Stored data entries
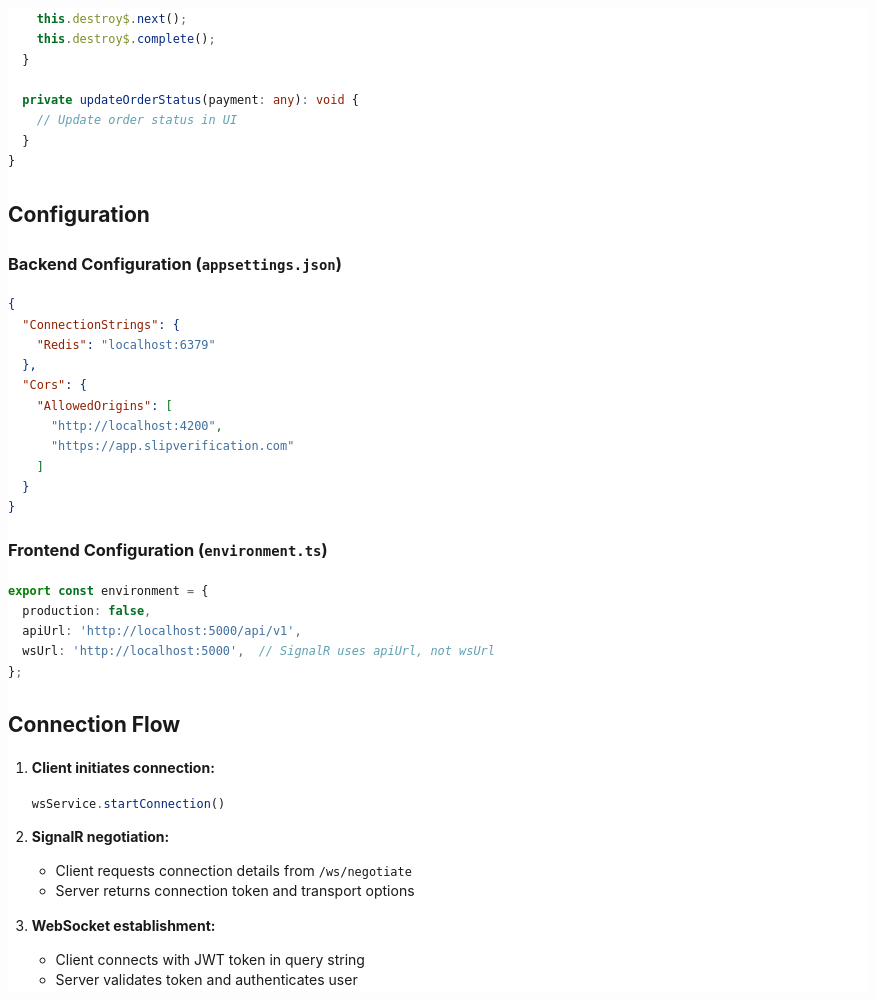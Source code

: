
 ```typescript
    this.destroy$.next();
    this.destroy$.complete();
  }
  
  private updateOrderStatus(payment: any): void {
    // Update order status in UI
  }
}
```

## Configuration

### Backend Configuration (`appsettings.json`)

```json
{
  "ConnectionStrings": {
    "Redis": "localhost:6379"
  },
  "Cors": {
    "AllowedOrigins": [
      "http://localhost:4200",
      "https://app.slipverification.com"
    ]
  }
}
```

### Frontend Configuration (`environment.ts`)

```typescript
export const environment = {
  production: false,
  apiUrl: 'http://localhost:5000/api/v1',
  wsUrl: 'http://localhost:5000',  // SignalR uses apiUrl, not wsUrl
};
```

## Connection Flow

1. **Client initiates connection:**
   ```typescript
   wsService.startConnection()
   ```

2. **SignalR negotiation:**
   - Client requests connection details from `/ws/negotiate`
   - Server returns connection token and transport options

3. **WebSocket establishment:**
   - Client connects with JWT token in query string
   - Server validates token and authenticates user
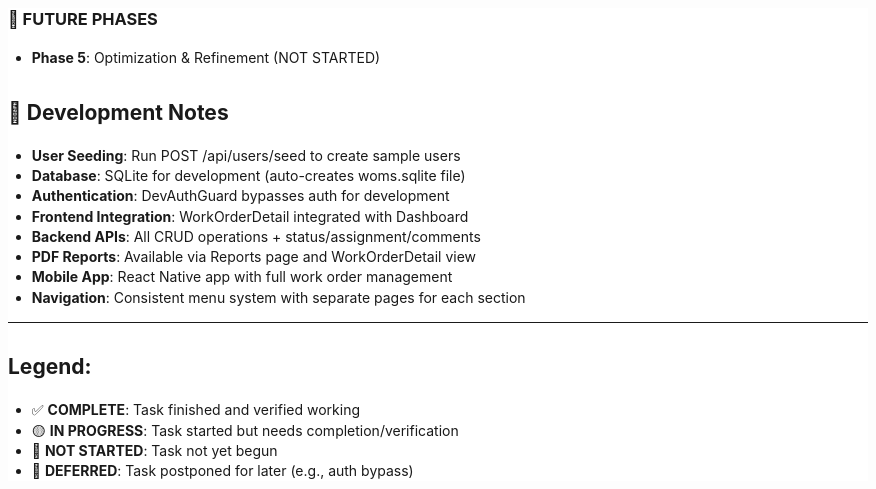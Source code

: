 ### **🔮 FUTURE PHASES**
- **Phase 5**: Optimization & Refinement (NOT STARTED)

## 📝 **Development Notes**
- **User Seeding**: Run POST /api/users/seed to create sample users
- **Database**: SQLite for development (auto-creates woms.sqlite file)
- **Authentication**: DevAuthGuard bypasses auth for development
- **Frontend Integration**: WorkOrderDetail integrated with Dashboard
- **Backend APIs**: All CRUD operations + status/assignment/comments
- **PDF Reports**: Available via Reports page and WorkOrderDetail view
- **Mobile App**: React Native app with full work order management
- **Navigation**: Consistent menu system with separate pages for each section

---

## Legend:
- ✅ **COMPLETE**: Task finished and verified working
- 🟡 **IN PROGRESS**: Task started but needs completion/verification  
- 🔴 **NOT STARTED**: Task not yet begun
- 🔄 **DEFERRED**: Task postponed for later (e.g., auth bypass) 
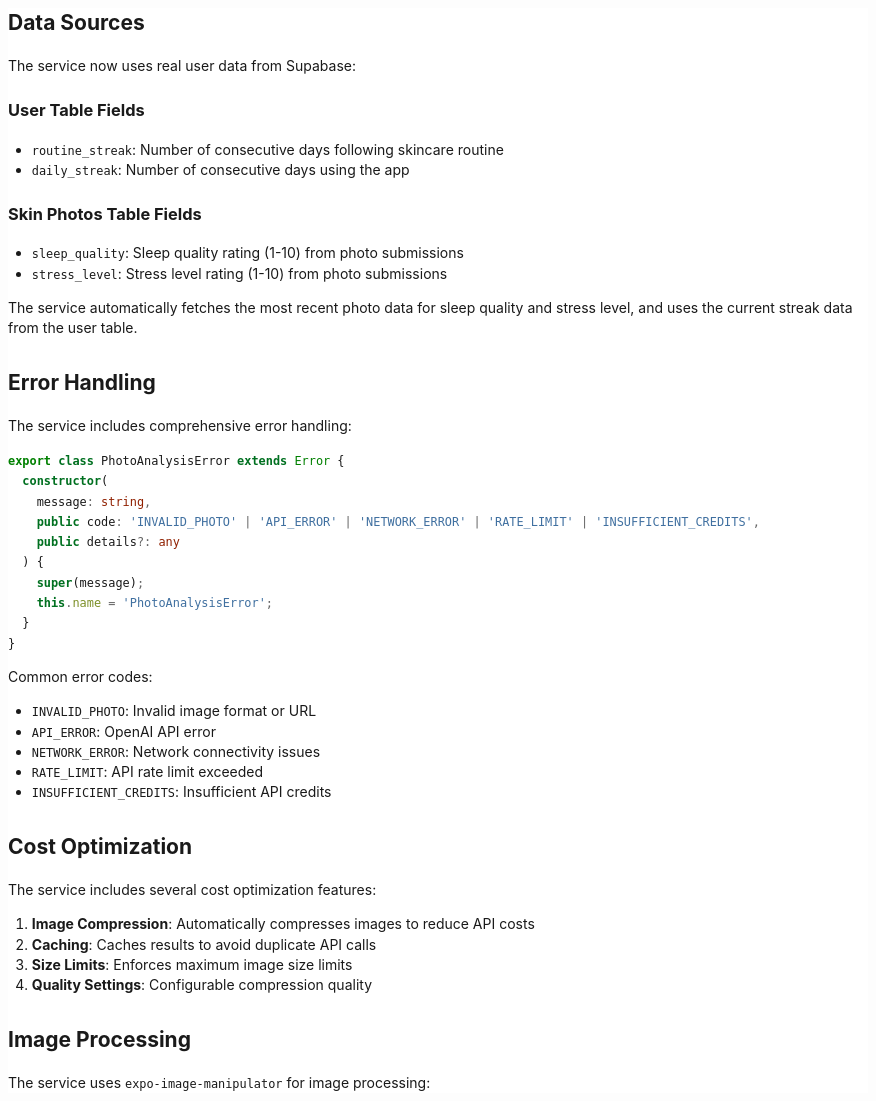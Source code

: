 ## Data Sources

The service now uses real user data from Supabase:

### User Table Fields
- `routine_streak`: Number of consecutive days following skincare routine
- `daily_streak`: Number of consecutive days using the app

### Skin Photos Table Fields
- `sleep_quality`: Sleep quality rating (1-10) from photo submissions
- `stress_level`: Stress level rating (1-10) from photo submissions

The service automatically fetches the most recent photo data for sleep quality and stress level, and uses the current streak data from the user table.

## Error Handling

The service includes comprehensive error handling:

```typescript
export class PhotoAnalysisError extends Error {
  constructor(
    message: string,
    public code: 'INVALID_PHOTO' | 'API_ERROR' | 'NETWORK_ERROR' | 'RATE_LIMIT' | 'INSUFFICIENT_CREDITS',
    public details?: any
  ) {
    super(message);
    this.name = 'PhotoAnalysisError';
  }
}
```

Common error codes:
- `INVALID_PHOTO`: Invalid image format or URL
- `API_ERROR`: OpenAI API error
- `NETWORK_ERROR`: Network connectivity issues
- `RATE_LIMIT`: API rate limit exceeded
- `INSUFFICIENT_CREDITS`: Insufficient API credits

## Cost Optimization

The service includes several cost optimization features:

1. **Image Compression**: Automatically compresses images to reduce API costs
2. **Caching**: Caches results to avoid duplicate API calls
3. **Size Limits**: Enforces maximum image size limits
4. **Quality Settings**: Configurable compression quality

## Image Processing

The service uses `expo-image-manipulator` for image processing:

## What the task asks
The entries are to be written out in full and exactly, apart from the pictures.

## Response for this exercise
Source code

:
 ```typescript
    this.destroy$.next();
    this.destroy$.complete();
  }
  
  private updateOrderStatus(payment: any): void {
    // Update order status in UI
  }
}
```

## Configuration

### Backend Configuration (`appsettings.json`)

```json
{
  "ConnectionStrings": {
    "Redis": "localhost:6379"
  },
  "Cors": {
    "AllowedOrigins": [
      "http://localhost:4200",
      "https://app.slipverification.com"
    ]
  }
}
```

### Frontend Configuration (`environment.ts`)

```typescript
export const environment = {
  production: false,
  apiUrl: 'http://localhost:5000/api/v1',
  wsUrl: 'http://localhost:5000',  // SignalR uses apiUrl, not wsUrl
};
```

## Connection Flow

1. **Client initiates connection:**
   ```typescript
   wsService.startConnection()
   ```

2. **SignalR negotiation:**
   - Client requests connection details from `/ws/negotiate`
   - Server returns connection token and transport options

3. **WebSocket establishment:**
   - Client connects with JWT token in query string
   - Server validates token and authenticates user
Source code

: ### **🔮 FUTURE PHASES**
- **Phase 5**: Optimization & Refinement (NOT STARTED)

## 📝 **Development Notes**
- **User Seeding**: Run POST /api/users/seed to create sample users
- **Database**: SQLite for development (auto-creates woms.sqlite file)
- **Authentication**: DevAuthGuard bypasses auth for development
- **Frontend Integration**: WorkOrderDetail integrated with Dashboard
- **Backend APIs**: All CRUD operations + status/assignment/comments
- **PDF Reports**: Available via Reports page and WorkOrderDetail view
- **Mobile App**: React Native app with full work order management
- **Navigation**: Consistent menu system with separate pages for each section

---

## Legend:
- ✅ **COMPLETE**: Task finished and verified working
- 🟡 **IN PROGRESS**: Task started but needs completion/verification  
- 🔴 **NOT STARTED**: Task not yet begun
- 🔄 **DEFERRED**: Task postponed for later (e.g., auth bypass) 
Source code

: ## Data Sources

The service now uses real user data from Supabase:

### User Table Fields
- `routine_streak`: Number of consecutive days following skincare routine
- `daily_streak`: Number of consecutive days using the app

### Skin Photos Table Fields
- `sleep_quality`: Sleep quality rating (1-10) from photo submissions
- `stress_level`: Stress level rating (1-10) from photo submissions

The service automatically fetches the most recent photo data for sleep quality and stress level, and uses the current streak data from the user table.

## Error Handling

The service includes comprehensive error handling:

```typescript
export class PhotoAnalysisError extends Error {
  constructor(
    message: string,
    public code: 'INVALID_PHOTO' | 'API_ERROR' | 'NETWORK_ERROR' | 'RATE_LIMIT' | 'INSUFFICIENT_CREDITS',
    public details?: any
  ) {
    super(message);
    this.name = 'PhotoAnalysisError';
  }
}
```

Common error codes:
- `INVALID_PHOTO`: Invalid image format or URL
- `API_ERROR`: OpenAI API error
- `NETWORK_ERROR`: Network connectivity issues
- `RATE_LIMIT`: API rate limit exceeded
- `INSUFFICIENT_CREDITS`: Insufficient API credits

## Cost Optimization

The service includes several cost optimization features:

1. **Image Compression**: Automatically compresses images to reduce API costs
2. **Caching**: Caches results to avoid duplicate API calls
3. **Size Limits**: Enforces maximum image size limits
4. **Quality Settings**: Configurable compression quality

## Image Processing

The service uses `expo-image-manipulator` for image processing:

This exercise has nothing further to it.